▶ Data excerpts:

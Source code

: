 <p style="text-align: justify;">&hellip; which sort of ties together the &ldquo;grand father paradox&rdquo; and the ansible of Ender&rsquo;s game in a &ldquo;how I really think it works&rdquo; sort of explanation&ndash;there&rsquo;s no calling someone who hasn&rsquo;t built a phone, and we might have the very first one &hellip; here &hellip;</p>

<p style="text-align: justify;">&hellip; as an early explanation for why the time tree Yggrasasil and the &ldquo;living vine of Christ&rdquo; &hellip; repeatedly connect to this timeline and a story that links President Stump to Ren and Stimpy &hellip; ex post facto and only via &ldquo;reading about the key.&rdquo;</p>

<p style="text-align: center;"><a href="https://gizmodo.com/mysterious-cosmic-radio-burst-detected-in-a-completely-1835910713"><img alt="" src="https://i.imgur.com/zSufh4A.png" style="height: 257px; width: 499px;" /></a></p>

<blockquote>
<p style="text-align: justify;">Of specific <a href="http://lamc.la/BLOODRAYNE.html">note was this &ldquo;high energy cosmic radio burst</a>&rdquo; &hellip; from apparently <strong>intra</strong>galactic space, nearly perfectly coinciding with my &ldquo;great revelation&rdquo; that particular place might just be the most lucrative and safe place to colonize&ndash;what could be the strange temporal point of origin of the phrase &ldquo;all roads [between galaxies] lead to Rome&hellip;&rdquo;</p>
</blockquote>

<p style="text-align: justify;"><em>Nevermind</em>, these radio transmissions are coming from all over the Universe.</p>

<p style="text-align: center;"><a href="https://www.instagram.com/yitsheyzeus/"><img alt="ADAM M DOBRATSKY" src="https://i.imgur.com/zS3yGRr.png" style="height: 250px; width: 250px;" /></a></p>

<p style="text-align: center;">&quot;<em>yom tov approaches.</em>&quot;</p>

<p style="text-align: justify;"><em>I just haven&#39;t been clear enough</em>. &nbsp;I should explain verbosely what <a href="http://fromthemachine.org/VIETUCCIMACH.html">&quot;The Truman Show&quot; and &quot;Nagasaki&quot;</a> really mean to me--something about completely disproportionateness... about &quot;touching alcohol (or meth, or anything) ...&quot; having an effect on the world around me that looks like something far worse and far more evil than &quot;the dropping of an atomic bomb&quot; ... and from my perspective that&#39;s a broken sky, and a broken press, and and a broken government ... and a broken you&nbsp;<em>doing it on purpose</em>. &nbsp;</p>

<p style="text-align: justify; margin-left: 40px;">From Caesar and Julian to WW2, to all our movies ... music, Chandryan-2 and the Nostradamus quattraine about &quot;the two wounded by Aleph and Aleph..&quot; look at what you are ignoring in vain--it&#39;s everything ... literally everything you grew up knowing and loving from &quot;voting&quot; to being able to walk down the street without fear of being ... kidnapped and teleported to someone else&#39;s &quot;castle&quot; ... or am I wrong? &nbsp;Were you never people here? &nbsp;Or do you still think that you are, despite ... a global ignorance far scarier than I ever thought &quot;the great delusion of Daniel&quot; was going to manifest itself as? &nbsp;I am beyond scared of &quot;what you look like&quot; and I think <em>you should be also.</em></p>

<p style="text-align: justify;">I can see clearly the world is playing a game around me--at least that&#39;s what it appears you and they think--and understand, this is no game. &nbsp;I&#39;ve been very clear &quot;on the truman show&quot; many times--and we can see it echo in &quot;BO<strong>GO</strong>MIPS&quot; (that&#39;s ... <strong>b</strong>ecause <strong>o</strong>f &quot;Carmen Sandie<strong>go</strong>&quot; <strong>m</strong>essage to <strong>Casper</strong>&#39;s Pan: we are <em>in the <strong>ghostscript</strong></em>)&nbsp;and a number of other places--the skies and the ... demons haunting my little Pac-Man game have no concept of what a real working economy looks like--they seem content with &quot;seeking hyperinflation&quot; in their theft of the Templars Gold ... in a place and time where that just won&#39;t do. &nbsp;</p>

▶ Task to carry out:
From the records above, reproduce exactly the lines from the one with "lead to Rome&hellip;&rdquo;</p>" to the one with "</blockquote>", both included, and no others.

▶ Completed task:
<p style="text-align: justify;">Of specific <a href="http://lamc.la/BLOODRAYNE.html">note was this &ldquo;high energy cosmic radio burst</a>&rdquo; &hellip; from apparently <strong>intra</strong>galactic space, nearly perfectly coinciding with my &ldquo;great revelation&rdquo; that particular place might just be the most lucrative and safe place to colonize&ndash;what could be the strange temporal point of origin of the phrase &ldquo;all roads [between galaxies] lead to Rome&hellip;&rdquo;</p>
</blockquote>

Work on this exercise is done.